In recent years, more and more new approaches were developed to obtain additional information from the planetary transits in the light curves. Despite the recurring periodicity of the planetary transits sometimes a variation of the transit in the range of seconds to several hours are measured (Transit Time variation). These Transit Times variations can be caused by additional large masses present in the planetary system.
The shape of the transit can indicate properties of the planet as mass distribution, rings, moons etc..
However, one feature important for the full characterization of the planet is normally not retrieved directly from the light curve: the mass of the planet.
For this reason, the transit method is used together with the radial-velocity method.
2. Radial Velocity Method
Strictly speaking planets do not circle around the central star. In fact, planet and star circle around their common center of gravity. This point is called barycenter. The center of mass, however, lies very close to the center of the star because the mass of the star is much larger than the mass to the planet. Therefore, the star does not stand still but revolves around this common center of gravity with the same period as the planet. As seen from Earth the star moves alternately away and towards the viewer.
This movement results in a Doppler shift in the spectrum of the emitted starlight. The light is shifted toward blue when the star approaches the observer and toward red when the star moves away (Figure 3). The same effect exists in the audible range. When a vehicle with siren approaches an observer the siren sends a high tone When the car passes and moves away the siren sends a deeper sound.
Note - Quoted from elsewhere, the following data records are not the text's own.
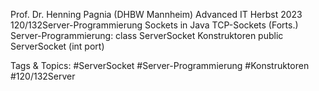 Prof. Dr. Henning Pagnia (DHBW Mannheim) Advanced IT Herbst 2023 120/132Server-Programmierung Sockets in Java
TCP-Sockets (Forts.)
Server-Programmierung: class ServerSocket
Konstruktoren
public  ServerSocket  (int port)

   Tags & Topics:
   #ServerSocket
   #Server-Programmierung
   #Konstruktoren
   #120/132Server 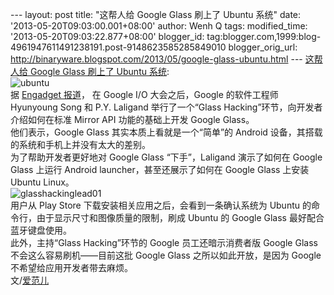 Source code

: --- layout: post title: "这帮人给 Google Glass 刷上了 Ubuntu 系统" date:
'2013-05-20T09:03:00.001+08:00' author: Wenh Q tags: modified\_time:
'2013-05-20T09:03:22.877+08:00' blogger\_id:
tag:blogger.com,1999:blog-4961947611491238191.post-9148623585285849010
blogger\_orig\_url:
http://binaryware.blogspot.com/2013/05/google-glass-ubuntu.html ---
[这帮人给 Google Glass 刷上了 Ubuntu
系统](http://www.oschina.net/news/40603/google-glass-rooted-and-hacked-to-run-ubuntu-live-at-google-i-o):\
![ubuntu](http://static.oschina.net/uploads/img/201305/18082611_NSX3.png)\
据 [Engadget
报道](http://www.engadget.com/2013/05/16/google-glass-rooted-and-hacked-to-run-ubuntu-live-at-google-i-o/)，
在 Google I/O 大会之后，Google 的软件工程师 Hyunyoung Song 和 P.Y.
Laligand 举行了一个“Glass Hacking”环节，向开发者介绍如何在标准 Mirror
API 功能的基础上开发 Google Glass。\
他们表示，Google Glass 其实本质上看就是一个“简单”的 Android
设备，其搭载的系统和手机上并没有太大的差别。\
为了帮助开发者更好地对 Google Glass “下手”，Laligand 演示了如何在 Google
Glass 上运行 Android launcher，甚至还展示了如何在 Google Glass 上安装
Ubuntu Linux。\
![glasshackinglead01](http://static.oschina.net/uploads/img/201305/18082611_Rdn3.jpg)\
用户从 Play Store 下载安装相关应用之后，会看到一条确认系统为 Ubuntu
的命令行，由于显示尺寸和图像质量的限制，刷成 Ubuntu 的 Google Glass
最好配合蓝牙键盘使用。\
此外，主持“Glass Hacking”环节的 Google 员工还暗示消费者版 Google Glass
不会这么容易刷机——目前这批 Google Glass 之所以如此开放，是因为 Google
不希望给应用开发者带去麻烦。\
文/[爱范儿](http://www.ifanr.com/news/294252)
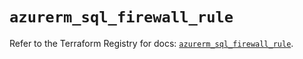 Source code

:# `azurerm_sql_firewall_rule`

Refer to the Terraform Registry for docs: [`azurerm_sql_firewall_rule`](https://registry.terraform.io/providers/hashicorp/azurerm/3.95.0/docs/resources/sql_firewall_rule).
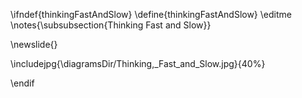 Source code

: \ifndef{thinkingFastAndSlow}
\define{thinkingFastAndSlow}
\editme
\notes{\subsubsection{Thinking Fast and Slow}}

\newslide{}

\includejpg{\diagramsDir/Thinking,_Fast_and_Slow.jpg}{40%}

\endif
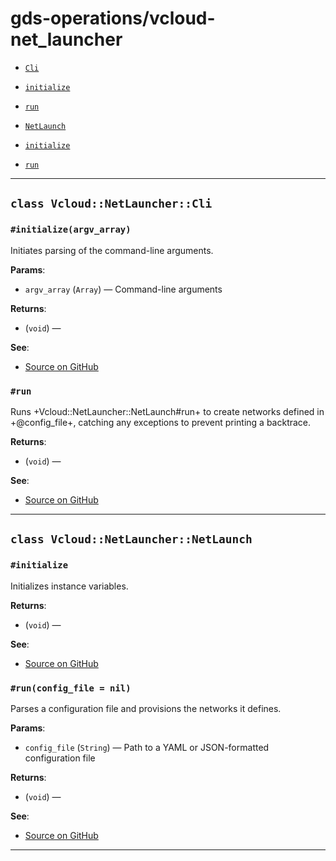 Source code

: # gds-operations/vcloud-net_launcher

- [`Cli`](#class-vcloudnetlaunchercli)
 - [`initialize`](#initializeargv_array)
 - [`run`](#run)

- [`NetLaunch`](#class-vcloudnetlaunchernetlaunch)
 - [`initialize`](#initialize)
 - [`run`](#runconfig_file--nil)

---

## `class Vcloud::NetLauncher::Cli`

### `#initialize(argv_array)`

Initiates parsing of the command-line arguments.

**Params**:

- `argv_array` (`Array`) — Command-line arguments
  

**Returns**:

- (`void`) — 


**See**:
- [Source on GitHub](https://github.com/gds-operations/vcloud-net_launcher/blob/master/lib/vcloud/net_launcher/cli.rb#L11)

### `#run`

Runs +Vcloud::NetLauncher::NetLaunch#run+ to create networks defined
in +@config_file+, catching any exceptions to prevent printing a backtrace.

**Returns**:

- (`void`) — 


**See**:
- [Source on GitHub](https://github.com/gds-operations/vcloud-net_launcher/blob/master/lib/vcloud/net_launcher/cli.rb#L22)

---

## `class Vcloud::NetLauncher::NetLaunch`

### `#initialize`

Initializes instance variables.

**Returns**:

- (`void`) — 


**See**:
- [Source on GitHub](https://github.com/gds-operations/vcloud-net_launcher/blob/master/lib/vcloud/net_launcher/net_launch.rb#L8)

### `#run(config_file = nil)`

Parses a configuration file and provisions the networks it defines.

**Params**:

- `config_file` (`String`) — Path to a YAML or JSON-formatted configuration file
  

**Returns**:

- (`void`) — 


**See**:
- [Source on GitHub](https://github.com/gds-operations/vcloud-net_launcher/blob/master/lib/vcloud/net_launcher/net_launch.rb#L16)

---

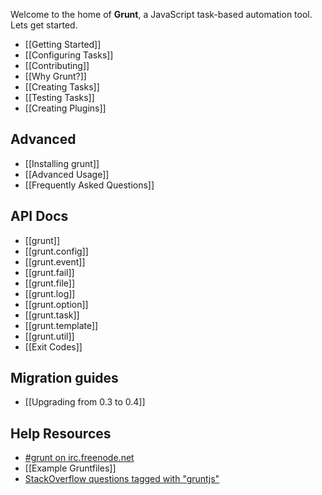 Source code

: Welcome to the home of **Grunt**, a JavaScript task-based automation tool. Lets get started.

* [[Getting Started]]
* [[Configuring Tasks]]
* [[Contributing]]
* [[Why Grunt?]]
* [[Creating Tasks]]
* [[Testing Tasks]]
* [[Creating Plugins]]

## Advanced
* [[Installing grunt]]
* [[Advanced Usage]]
* [[Frequently Asked Questions]]

## API Docs
* [[grunt]]
* [[grunt.config]]
* [[grunt.event]]
* [[grunt.fail]]
* [[grunt.file]]
* [[grunt.log]]
* [[grunt.option]]
* [[grunt.task]]
* [[grunt.template]]
* [[grunt.util]]
* [[Exit Codes]]

## Migration guides
* [[Upgrading from 0.3 to 0.4]]

## Help Resources
* [#grunt on irc.freenode.net](irc://irc.freenode.net/#grunt)
* [[Example Gruntfiles]]
* [StackOverflow questions tagged with "gruntjs"](http://stackoverflow.com/questions/tagged/gruntjs) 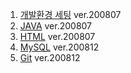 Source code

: 1. <a href="https://github.com/ynjch97/YNJCH_WIKI/wiki/%EA%B0%9C%EB%B0%9C-%ED%99%98%EA%B2%BD-%EC%84%B8%ED%8C%85">개발환경 세팅</a> ver.200807
2. <a href="https://github.com/ynjch97/YNJCH_WIKI/wiki/JAVA">JAVA</a> ver.200807
3. <a href="https://github.com/ynjch97/YNJCH_WIKI/wiki/HTML">HTML</a> ver.200807
4. <a href="https://github.com/ynjch97/YNJCH_WIKI/wiki/MySQL">MySQL</a> ver.200812
5. <a href="https://github.com/ynjch97/YNJCH_WIKI/wiki/Git">Git</a> ver.200812
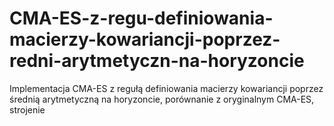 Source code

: # CMA-ES-z-regu-definiowania-macierzy-kowariancji-poprzez-redni-arytmetyczn-na-horyzoncie
Implementacja CMA-ES z regułą definiowania macierzy kowariancji poprzez średnią arytmetyczną na horyzoncie, porównanie z oryginalnym CMA-ES, strojenie
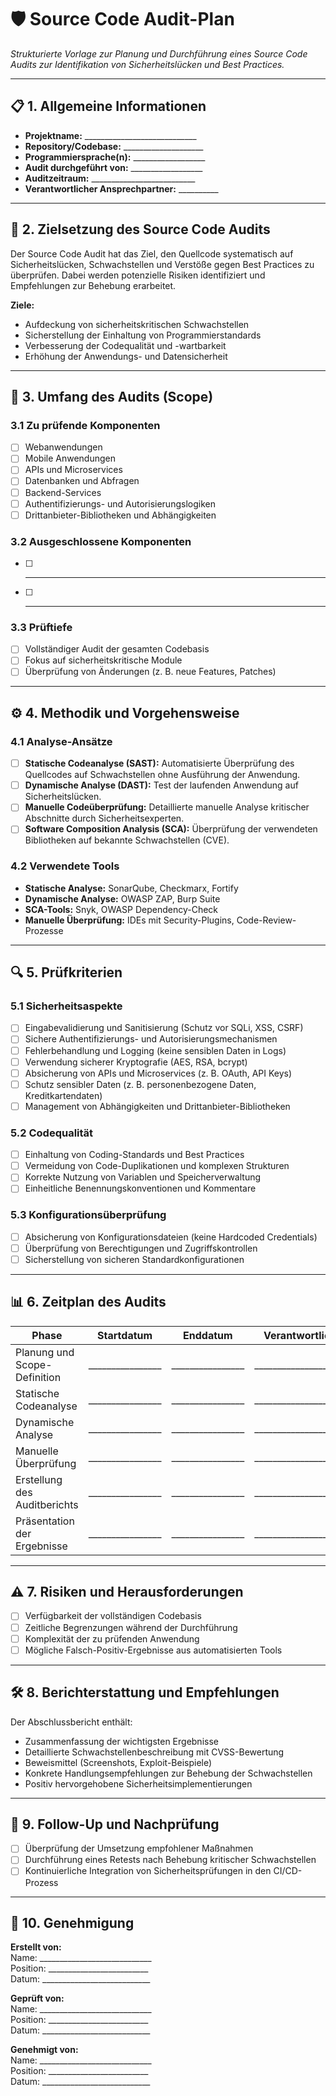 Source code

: # 🛡 **Source Code Audit-Plan**  

*Strukturierte Vorlage zur Planung und Durchführung eines Source Code Audits zur Identifikation von Sicherheitslücken und Best Practices.*  

---

## 📋 **1. Allgemeine Informationen**  

- **Projektname:** ____________________________  
- **Repository/Codebase:** ____________________  
- **Programmiersprache(n):** __________________  
- **Audit durchgeführt von:** __________________  
- **Auditzeitraum:** __________________________  
- **Verantwortlicher Ansprechpartner:** __________  

---

## 🎯 **2. Zielsetzung des Source Code Audits**  

Der Source Code Audit hat das Ziel, den Quellcode systematisch auf Sicherheitslücken, Schwachstellen und Verstöße gegen Best Practices zu überprüfen. Dabei werden potenzielle Risiken identifiziert und Empfehlungen zur Behebung erarbeitet.

**Ziele:**  
- Aufdeckung von sicherheitskritischen Schwachstellen  
- Sicherstellung der Einhaltung von Programmierstandards  
- Verbesserung der Codequalität und -wartbarkeit  
- Erhöhung der Anwendungs- und Datensicherheit  

---

## 📑 **3. Umfang des Audits (Scope)**  

### **3.1 Zu prüfende Komponenten**  
- [ ] Webanwendungen  
- [ ] Mobile Anwendungen  
- [ ] APIs und Microservices  
- [ ] Datenbanken und Abfragen  
- [ ] Backend-Services  
- [ ] Authentifizierungs- und Autorisierungslogiken  
- [ ] Drittanbieter-Bibliotheken und Abhängigkeiten  

### **3.2 Ausgeschlossene Komponenten**  
- [ ] ________________________________________  
- [ ] ________________________________________  

### **3.3 Prüftiefe**  
- [ ] Vollständiger Audit der gesamten Codebasis  
- [ ] Fokus auf sicherheitskritische Module  
- [ ] Überprüfung von Änderungen (z. B. neue Features, Patches)  

---

## ⚙ **4. Methodik und Vorgehensweise**  

### **4.1 Analyse-Ansätze**  
- [ ] **Statische Codeanalyse (SAST):** Automatisierte Überprüfung des Quellcodes auf Schwachstellen ohne Ausführung der Anwendung.  
- [ ] **Dynamische Analyse (DAST):** Test der laufenden Anwendung auf Sicherheitslücken.  
- [ ] **Manuelle Codeüberprüfung:** Detaillierte manuelle Analyse kritischer Abschnitte durch Sicherheitsexperten.  
- [ ] **Software Composition Analysis (SCA):** Überprüfung der verwendeten Bibliotheken auf bekannte Schwachstellen (CVE).  

### **4.2 Verwendete Tools**  
- **Statische Analyse:** SonarQube, Checkmarx, Fortify  
- **Dynamische Analyse:** OWASP ZAP, Burp Suite  
- **SCA-Tools:** Snyk, OWASP Dependency-Check  
- **Manuelle Überprüfung:** IDEs mit Security-Plugins, Code-Review-Prozesse  

---

## 🔍 **5. Prüfkriterien**  

### **5.1 Sicherheitsaspekte**  
- [ ] Eingabevalidierung und Sanitisierung (Schutz vor SQLi, XSS, CSRF)  
- [ ] Sichere Authentifizierungs- und Autorisierungsmechanismen  
- [ ] Fehlerbehandlung und Logging (keine sensiblen Daten in Logs)  
- [ ] Verwendung sicherer Kryptografie (AES, RSA, bcrypt)  
- [ ] Absicherung von APIs und Microservices (z. B. OAuth, API Keys)  
- [ ] Schutz sensibler Daten (z. B. personenbezogene Daten, Kreditkartendaten)  
- [ ] Management von Abhängigkeiten und Drittanbieter-Bibliotheken  

### **5.2 Codequalität**  
- [ ] Einhaltung von Coding-Standards und Best Practices  
- [ ] Vermeidung von Code-Duplikationen und komplexen Strukturen  
- [ ] Korrekte Nutzung von Variablen und Speicherverwaltung  
- [ ] Einheitliche Benennungskonventionen und Kommentare  

### **5.3 Konfigurationsüberprüfung**  
- [ ] Absicherung von Konfigurationsdateien (keine Hardcoded Credentials)  
- [ ] Überprüfung von Berechtigungen und Zugriffskontrollen  
- [ ] Sicherstellung von sicheren Standardkonfigurationen  

---

## 📊 **6. Zeitplan des Audits**  

| **Phase**                         | **Startdatum**   | **Enddatum**     | **Verantwortlich**   |  
|-----------------------------------|------------------|------------------|----------------------|  
| Planung und Scope-Definition      | ________________ | ________________ | ____________________ |  
| Statische Codeanalyse             | ________________ | ________________ | ____________________ |  
| Dynamische Analyse                | ________________ | ________________ | ____________________ |  
| Manuelle Überprüfung              | ________________ | ________________ | ____________________ |  
| Erstellung des Auditberichts      | ________________ | ________________ | ____________________ |  
| Präsentation der Ergebnisse       | ________________ | ________________ | ____________________ |  

---

## ⚠️ **7. Risiken und Herausforderungen**  

- [ ] Verfügbarkeit der vollständigen Codebasis  
- [ ] Zeitliche Begrenzungen während der Durchführung  
- [ ] Komplexität der zu prüfenden Anwendung  
- [ ] Mögliche Falsch-Positiv-Ergebnisse aus automatisierten Tools  

---

## 🛠 **8. Berichterstattung und Empfehlungen**  

Der Abschlussbericht enthält:  
- Zusammenfassung der wichtigsten Ergebnisse  
- Detaillierte Schwachstellenbeschreibung mit CVSS-Bewertung  
- Beweismittel (Screenshots, Exploit-Beispiele)  
- Konkrete Handlungsempfehlungen zur Behebung der Schwachstellen  
- Positiv hervorgehobene Sicherheitsimplementierungen  

---

## 📅 **9. Follow-Up und Nachprüfung**  

- [ ] Überprüfung der Umsetzung empfohlener Maßnahmen  
- [ ] Durchführung eines Retests nach Behebung kritischer Schwachstellen  
- [ ] Kontinuierliche Integration von Sicherheitsprüfungen in den CI/CD-Prozess  

---

## 📝 **10. Genehmigung**  

**Erstellt von:**  
Name: ____________________________  
Position: _________________________  
Datum: ___________________________  

**Geprüft von:**  
Name: ____________________________  
Position: _________________________  
Datum: ___________________________  

**Genehmigt von:**  
Name: ____________________________  
Position: _________________________  
Datum: ___________________________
The higher the speed of the star, the greater is the measured Doppler shift of the spectrum.
If the companion has a larger mass and/or a shorter distance to the star, the measured Doppler shift and therefore the measured speed of the star toward the observer is larger. Specially developed spectrographs on large ground-based telescopes such as HARPS on the 3.6 m telescope at the ESO observatory in La Silla, Chile, can measure speeds of stars toward our direction accurately up to 1 m/s or 3.6 km/h.
Using this method one can determine not only the orbital period of the planet around the star but in particular the mass of the planet. However, since this method only measures the proportion of the speed of the star in our direction and the orbital inclination of the orbit relative to our line of sight is not known, only a lower limit on the mass (m * sin i) may be determined.
However, higher inclinations can be excluded if a transit is visible in the corresponding light curve. That way combining the radial velocity method and the transit method limits the inclination of the transit and the accurate mass can be determined.
One can ultimately calculate the density of the planet using the transit method to determine the radius of the planet and the radial velocity method to determine the mass of the planet. With this information the composition of the planet (gas planet, rocky planet) can be determined
Combining both methods allows a complete characterization of the planet and hence the physical evidence by using two independent measurement techniques.